— Rendered images with source text —
━━━━━━━━━━━━━━━━━━━━━━━━━━━━━━

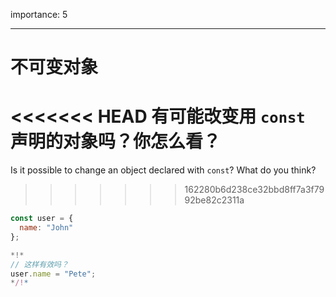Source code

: importance: 5

---

# 不可变对象

<<<<<<< HEAD
有可能改变用 `const` 声明的对象吗？你怎么看？
=======
Is it possible to change an object declared with `const`? What do you think?
>>>>>>> 162280b6d238ce32bbd8ff7a3f7992be82c2311a

```js
const user = {
  name: "John"
};

*!*
// 这样有效吗？
user.name = "Pete";
*/!*
```
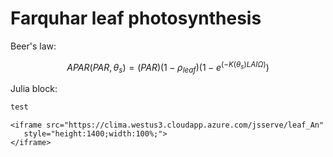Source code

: # Farquhar leaf photosynthesis

Beer's law:

```math
APAR(PAR, \theta_s) = (PAR)(1 - \rho_{leaf})(1 - e^{(-K(\theta_s) LAI  \Omega)})
```

Julia block: 

```jl
test
```

```@raw html
<iframe src="https://clima.westus3.cloudapp.azure.com/jsserve/leaf_An"
   style="height:1400;width:100%;">
</iframe>
```

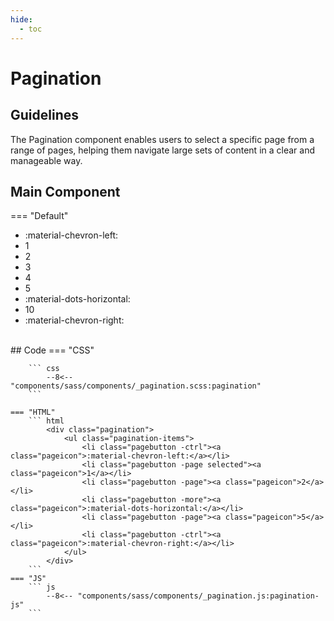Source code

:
 ```yaml
---
hide:
  - toc
---
```

# Pagination
## Guidelines
The Pagination component enables users to select a specific page from a range of pages,
helping them navigate large sets of content in a clear and manageable way.

## Main Component
=== "Default"
    <style>
    --8<-- "components/sass/components/_pagination.scss:pagination"
    </style>
    <div class="btn-grid-1">
        <div class="grid-items">
            <div class="pagination">
                <ul class="pagination-items">
                    <li class="pagebutton -ctrl disabled"><a class="pageicon">:material-chevron-left:</a></li>
                    <li class="pagebutton -page selected"><a class="pageicon">1</a></li>
                    <li class="pagebutton -page"><a class="pageicon">2</a></li>
                    <li class="pagebutton -page"><a class="pageicon">3</a></li>
                    <li class="pagebutton -page"><a class="pageicon">4</a></li>
                    <li class="pagebutton -page"><a class="pageicon">5</a></li>
                    <li class="pagebutton -more"><a class="pageicon">:material-dots-horizontal:</a></li>
                    <li class="pagebutton -page"><a class="pageicon">10</a></li>
                    <li class="pagebutton -ctrl"><a class="pageicon">:material-chevron-right:</a></li>
                </ul>
            </div>
        </div>
    </div>
    <br>
    ## Code
    === "CSS"

        ``` css
            --8<-- "components/sass/components/_pagination.scss:pagination"
        ```

    === "HTML"
        ``` html
            <div class="pagination">
                <ul class="pagination-items">
                    <li class="pagebutton -ctrl"><a class="pageicon">:material-chevron-left:</a></li>
                    <li class="pagebutton -page selected"><a class="pageicon">1</a></li>
                    <li class="pagebutton -page"><a class="pageicon">2</a></li>
                    <li class="pagebutton -more"><a class="pageicon">:material-dots-horizontal:</a></li>
                    <li class="pagebutton -page"><a class="pageicon">5</a></li>
                    <li class="pagebutton -ctrl"><a class="pageicon">:material-chevron-right:</a></li>
                </ul>
            </div>
        ```
    === "JS"
        ``` js
            --8<-- "components/sass/components/_pagination.js:pagination-js"
        ```
    
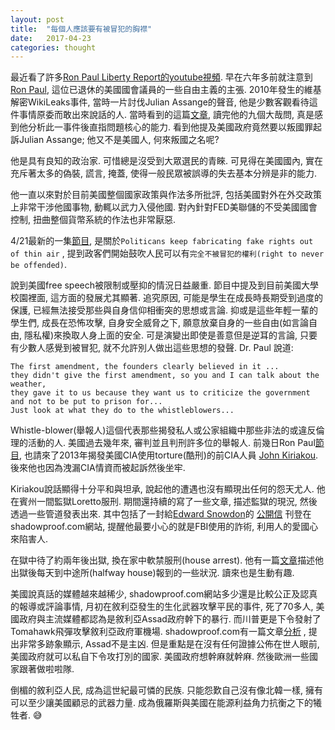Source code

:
 ```yaml
---
layout: post
title:  "每個人應該要有被冒犯的胸襟"
date:   2017-04-23
categories: thought
---
```


最近看了許多[Ron Paul Liberty Report的youtube視頻](https://www.youtube.com/channel/UCkJ1N-7g9Q6n7KnriGit-Ig). 
早在六年多前就注意到[Ron Paul](https://en.wikipedia.org/wiki/Ron_Paul), 這位已退休的美國國會議員的一些自由主義的主張. 
2010年發生的維基解密WikiLeaks事件, 當時一片討伐Julian Assange的聲音, 他是少數客觀看待這件事情原委而敢出來說話的人. 
當時看到的這篇[文章](http://temp.rosebudmag.com/truth-squad/environment/ron-paul-wikileaks-julian-assange-iraq-war), 
讀完他的九個大哉問, 真是感到他分析此一事件後直指問題核心的能力. 
看到他提及美國政府竟然要以叛國罪起訴Julian Assange; 他又不是美國人, 何來叛國之名呢?

他是具有良知的政治家. 可惜總是沒受到大眾選民的青睞. 可見得在美國國內, 實在充斥著太多的偽裝, 謊言, 掩蓋, 
使得一般民眾被誤導的失去基本分辨是非的能力. 

他一直以來對於目前美國整個國家政策與作法多所批評, 包括美國對外在外交政策上非常干涉他國事物, 動輒以武力入侵他國. 
對內針對FED美聯儲的不受美國國會控制, 扭曲整個貨幣系統的作法也非常厭惡. 

4/21最新的一集[節目](https://www.youtube.com/watch?v=DQwW4DukHlQ), 是關於`Politicans keep fabricating fake rights out of thin air`
, 提到政客們開始鼓吹人民可以有`完全不被冒犯的權利(right to never be offended)`. 

說到美國free speech被限制或壓抑的情況日益嚴重. 節目中提及到目前美國大學校園裡面, 這方面的發展尤其顯著. 
追究原因, 可能是學生在成長時長期受到過度的保護, 已經無法接受那些與自身信仰相衝突的思想或言論. 抑或是這些年輕一輩的學生們, 
成長在恐怖攻擊, 自身安全威脅之下, 願意放棄自身的一些自由(如言論自由, 隱私權)來換取人身上面的安全. 
可是演變出即使是善意但是逆耳的言論, 只要有少數人感覺到被冒犯, 就不允許別人做出這些思想的發聲. Dr. Paul 說道:

```
The first amendment, the founders clearly believed in it ... 
they didn't give the first amendment, so you and I can talk about the weather, 
they gave it to us because they want us to criticize the government 
and not to be put to prison for... 
Just look at what they do to the whistleblowers...
```

Whistle-blower(舉報人)這個代表那些揭發私人或公家組織中那些非法的或違反倫理的活動的人. 美國過去幾年來, 審判並且判刑許多位的舉報人. 
前幾日Ron Paul[節目](https://www.youtube.com/watch?v=TGvgUl7geeM), 也請來了2013年揭發美國CIA使用torture(酷刑)的前CIA人員
[John Kiriakou](https://en.wikipedia.org/wiki/John_Kiriakou). 後來他也因為洩漏CIA情資而被起訴然後坐牢. 

Kiriakou說話顯得十分平和與坦承, 說起他的遭遇也沒有顯現出任何的怨天尤人. 他在賓州一間監獄Loretto服刑. 
期間還持續的寫了一些文章, 描述監獄的現況, 然後透過一些管道發表出來. 
其中包括了一封給[Edward Snowdon](https://en.wikipedia.org/wiki/Edward_Snowden)的
[公開信](https://shadowproof.com/2013/07/02/cia-whistleblower-john-kiriakous-open-letter-to-edward-snowden/)
刊登在shadowproof.com網站, 提醒他最要小心的就是FBI使用的詐術, 利用人的愛國心來陷害人.

在獄中待了約兩年後出獄, 換在家中軟禁服刑(house arrest). 他有一篇[文章](https://www.commondreams.org/views/2015/05/05/letter-loretto)描述他出獄後每天到中途所(halfway house)報到的一些狀況. 讀來也是生動有趣.

美國說真話的媒體越來越稀少, shadowproof.com網站多少還是比較公正及認真的報導或評論事情, 月初在敘利亞發生的生化武器攻擊平民的事件, 死了70多人, 
美國政府與主流媒體都認為是敘利亞Assad政府幹下的暴行. 而川普更是下令發射了Tomahawk飛彈攻擊敘利亞政府軍機場. 
shadowproof.com有一篇文章[分析](https://shadowproof.com/2017/04/12/questioning-narrative-around-alleged-chemical-attack-syria-not-fringe/)
, 提出非常多跡象顯示, Assad不是主凶. 但是重點是在沒有任何證據公佈在世人眼前, 美國政府就可以私自下令攻打別的國家. 
美國政府想幹麻就幹麻. 然後歐洲一些國家跟著做啦啦隊. 

倒楣的敘利亞人民, 成為這世紀最可憐的民族. 只能怨歎自己沒有像北韓一樣, 擁有可以至少讓美國顧忌的武器力量. 成為俄羅斯與美國在能源利益角力抗衡之下的犧牲者.
:sweat_smile:





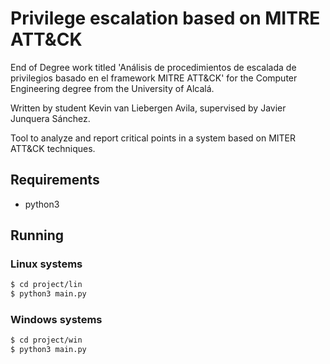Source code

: # Privilege escalation based on MITRE ATT&CK
End of Degree work titled 'Análisis de procedimientos de escalada de privilegios basado en el framework MITRE ATT&amp;CK' for the Computer Engineering degree from the University of Alcalá.

Written by student Kevin van Liebergen Avila, supervised by Javier Junquera Sánchez.

Tool to analyze and report critical points in a system based on MITER ATT&CK techniques.


## Requirements
- python3


## Running

### Linux systems

```bash
$ cd project/lin
$ python3 main.py
```


### Windows systems

```bash
$ cd project/win
$ python3 main.py
```
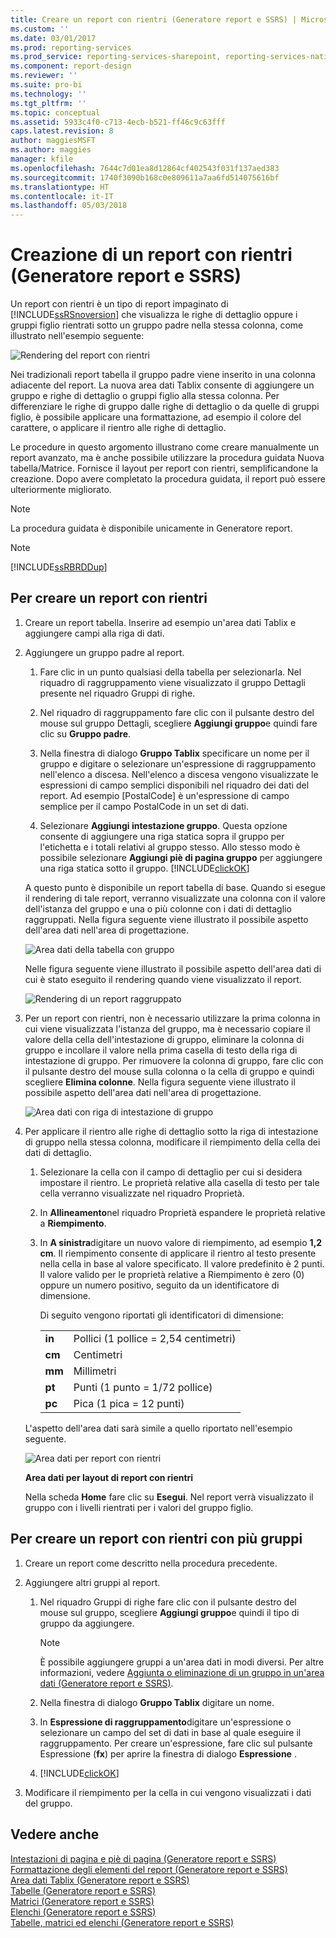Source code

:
 ```yaml
---
title: Creare un report con rientri (Generatore report e SSRS) | Microsoft Docs
ms.custom: ''
ms.date: 03/01/2017
ms.prod: reporting-services
ms.prod_service: reporting-services-sharepoint, reporting-services-native
ms.component: report-design
ms.reviewer: ''
ms.suite: pro-bi
ms.technology: ''
ms.tgt_pltfrm: ''
ms.topic: conceptual
ms.assetid: 5933c4f0-c713-4ecb-b521-ff46c9c63fff
caps.latest.revision: 8
author: maggiesMSFT
ms.author: maggies
manager: kfile
ms.openlocfilehash: 7644c7d01ea8d12864cf402543f031f137aed383
ms.sourcegitcommit: 1740f3090b168c0e809611a7aa6fd514075616bf
ms.translationtype: HT
ms.contentlocale: it-IT
ms.lasthandoff: 05/03/2018
---
```

# <a name="create-a-stepped-report-report-builder-and-ssrs"></a>Creazione di un report con rientri (Generatore report e SSRS)
Un report con rientri è un tipo di report impaginato di  [!INCLUDE[ssRSnoversion](../../includes/ssrsnoversion-md.md)] che visualizza le righe di dettaglio oppure i gruppi figlio rientrati sotto un gruppo padre nella stessa colonna, come illustrato nell'esempio seguente:  
  
 ![Rendering del report con rientri](../../reporting-services/report-design/media/steppedreportrendered.gif "Rendering del report con rientri")  
  
 Nei tradizionali report tabella il gruppo padre viene inserito in una colonna adiacente del report. La nuova area dati Tablix consente di aggiungere un gruppo e righe di dettaglio o gruppi figlio alla stessa colonna. Per differenziare le righe di gruppo dalle righe di dettaglio o da quelle di gruppi figlio, è possibile applicare una formattazione, ad esempio il colore del carattere, o applicare il rientro alle righe di dettaglio.  
  
 Le procedure in questo argomento illustrano come creare manualmente un report avanzato, ma è anche possibile utilizzare la procedura guidata Nuova tabella/Matrice. Fornisce il layout per report con rientri, semplificandone la creazione. Dopo avere completato la procedura guidata, il report può essere ulteriormente migliorato.  
  
> [!NOTE]  
>  La procedura guidata è disponibile unicamente in Generatore report.  
  
> [!NOTE]  
>  [!INCLUDE[ssRBRDDup](../../includes/ssrbrddup-md.md)]  
  
## <a name="to-create-a-stepped-report"></a>Per creare un report con rientri  
  
1.  Creare un report tabella. Inserire ad esempio un'area dati Tablix e aggiungere campi alla riga di dati.  
  
2.  Aggiungere un gruppo padre al report.  
  
    1.  Fare clic in un punto qualsiasi della tabella per selezionarla. Nel riquadro di raggruppamento viene visualizzato il gruppo Dettagli presente nel riquadro Gruppi di righe.  
  
    2.  Nel riquadro di raggruppamento fare clic con il pulsante destro del mouse sul gruppo Dettagli, scegliere **Aggiungi gruppo**e quindi fare clic su **Gruppo padre**.  
  
    3.  Nella finestra di dialogo **Gruppo Tablix** specificare un nome per il gruppo e digitare o selezionare un'espressione di raggruppamento nell'elenco a discesa. Nell'elenco a discesa vengono visualizzate le espressioni di campo semplici disponibili nel riquadro dei dati del report. Ad esempio [PostalCode] è un'espressione di campo semplice per il campo PostalCode in un set di dati.  
  
    4.  Selezionare **Aggiungi intestazione gruppo**. Questa opzione consente di aggiungere una riga statica sopra il gruppo per l'etichetta e i totali relativi al gruppo stesso. Allo stesso modo è possibile selezionare **Aggiungi piè di pagina gruppo** per aggiungere una riga statica sotto il gruppo. [!INCLUDE[clickOK](../../includes/clickok-md.md)]  
  
     A questo punto è disponibile un report tabella di base. Quando si esegue il rendering di tale report, verranno visualizzate una colonna con il valore dell'istanza del gruppo e una o più colonne con i dati di dettaglio raggruppati. Nella figura seguente viene illustrato il possibile aspetto dell'area dati nell'area di progettazione.  
  
     ![Area dati della tabella con gruppo](../../reporting-services/report-design/media/tabledataregionwithgroup.gif "Area dati della tabella con gruppo")  
  
     Nelle figura seguente viene illustrato il possibile aspetto dell'area dati di cui è stato eseguito il rendering quando viene visualizzato il report.  
  
     ![Rendering di un report raggruppato](../../reporting-services/report-design/media/tablereportrendered.gif "Rendering di un report raggruppato")  
  
3.  Per un report con rientri, non è necessario utilizzare la prima colonna in cui viene visualizzata l'istanza del gruppo, ma è necessario copiare il valore della cella dell'intestazione di gruppo, eliminare la colonna di gruppo e incollare il valore nella prima casella di testo della riga di intestazione di gruppo. Per rimuovere la colonna di gruppo, fare clic con il pulsante destro del mouse sulla colonna o la cella di gruppo e quindi scegliere **Elimina colonne**. Nella figura seguente viene illustrato il possibile aspetto dell'area dati nell'area di progettazione.  
  
     ![Area dati con riga di intestazione di gruppo](../../reporting-services/report-design/media/tabledataregiongroupheader.gif "Area dati con riga di intestazione di gruppo")  
  
4.  Per applicare il rientro alle righe di dettaglio sotto la riga di intestazione di gruppo nella stessa colonna, modificare il riempimento della cella dei dati di dettaglio.  
  
    1.  Selezionare la cella con il campo di dettaglio per cui si desidera impostare il rientro. Le proprietà relative alla casella di testo per tale cella verranno visualizzate nel riquadro Proprietà.  
  
    2.  In **Allineamento**nel riquadro Proprietà espandere le proprietà relative a **Riempimento**.  
  
    3.  In **A sinistra**digitare un nuovo valore di riempimento, ad esempio **1,2 cm**. Il riempimento consente di applicare il rientro al testo presente nella cella in base al valore specificato. Il valore predefinito è 2 punti. Il valore valido per le proprietà relative a Riempimento è zero (0) oppure un numero positivo, seguito da un identificatore di dimensione.  
  
         Di seguito vengono riportati gli identificatori di dimensione:  
  
        |||  
        |-|-|  
        |**in**|Pollici (1 pollice = 2,54 centimetri)|  
        |**cm**|Centimetri|  
        |**mm**|Millimetri|  
        |**pt**|Punti (1 punto = 1/72 pollice)|  
        |**pc**|Pica (1 pica = 12 punti)|  
  
     L'aspetto dell'area dati sarà simile a quello riportato nell'esempio seguente.  
  
     ![Area dati per report con rientri](../../reporting-services/report-design/media/steppedreportdataregion.gif "Area dati per report con rientri")  
  
     **Area dati per layout di report con rientri**  
  
     Nella scheda **Home** fare clic su **Esegui**. Nel report verrà visualizzato il gruppo con i livelli rientrati per i valori del gruppo figlio.  
  
## <a name="to-create-a-stepped-report-with-multiple-groups"></a>Per creare un report con rientri con più gruppi  
  
1.  Creare un report come descritto nella procedura precedente.  
  
2.  Aggiungere altri gruppi al report.  
  
    1.  Nel riquadro Gruppi di righe fare clic con il pulsante destro del mouse sul gruppo, scegliere **Aggiungi gruppo**e quindi il tipo di gruppo da aggiungere.  
  
        > [!NOTE]  
        >  È possibile aggiungere gruppi a un'area dati in modi diversi. Per altre informazioni, vedere [Aggiunta o eliminazione di un gruppo in un'area dati &#40;Generatore report e SSRS&#41;](../../reporting-services/report-design/add-or-delete-a-group-in-a-data-region-report-builder-and-ssrs.md).  
  
    2.  Nella finestra di dialogo **Gruppo Tablix** digitare un nome.  
  
    3.  In **Espressione di raggruppamento**digitare un'espressione o selezionare un campo del set di dati in base al quale eseguire il raggruppamento. Per creare un'espressione, fare clic sul pulsante Espressione (**fx**) per aprire la finestra di dialogo **Espressione** .  
  
    4.  [!INCLUDE[clickOK](../../includes/clickok-md.md)]  
  
3.  Modificare il riempimento per la cella in cui vengono visualizzati i dati del gruppo.  
  
## <a name="see-also"></a>Vedere anche  
 [Intestazioni di pagina e piè di pagina &#40;Generatore report e SSRS&#41;](../../reporting-services/report-design/page-headers-and-footers-report-builder-and-ssrs.md)   
 [Formattazione degli elementi del report &#40;Generatore report e SSRS&#41;](../../reporting-services/report-design/formatting-report-items-report-builder-and-ssrs.md)   
 [Area dati Tablix &#40;Generatore report e SSRS&#41;](../../reporting-services/report-design/tablix-data-region-report-builder-and-ssrs.md)   
 [Tabelle &#40;Generatore report e SSRS&#41;](../../reporting-services/report-design/tables-report-builder-and-ssrs.md)   
 [Matrici &#40;Generatore report e SSRS&#41;](../../reporting-services/report-design/create-a-matrix-report-builder-and-ssrs.md)   
 [Elenchi &#40;Generatore report e SSRS&#41;](../../reporting-services/report-design/create-invoices-and-forms-with-lists-report-builder-and-ssrs.md)   
 [Tabelle, matrici ed elenchi &#40;Generatore report e SSRS&#41;](../../reporting-services/report-design/tables-matrices-and-lists-report-builder-and-ssrs.md)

━━━━━━━━━━━━━━━━━━━━━━━━━━━━━━

— THE PROBLEM —
Look over the entries for "finestra", then copy every line that includes that string.

— RESPONSE —
    3.  Nella finestra di dialogo **Gruppo Tablix** specificare un nome per il gruppo e digitare o selezionare un'espressione di raggruppamento nell'elenco a discesa. Nell'elenco a discesa vengono visualizzate le espressioni di campo semplici disponibili nel riquadro dei dati del report. Ad esempio [PostalCode] è un'espressione di campo semplice per il campo PostalCode in un set di dati.  
    2.  Nella finestra di dialogo **Gruppo Tablix** digitare un nome.  
    3.  In **Espressione di raggruppamento**digitare un'espressione o selezionare un campo del set di dati in base al quale eseguire il raggruppamento. Per creare un'espressione, fare clic sul pulsante Espressione (**fx**) per aprire la finestra di dialogo **Espressione** .  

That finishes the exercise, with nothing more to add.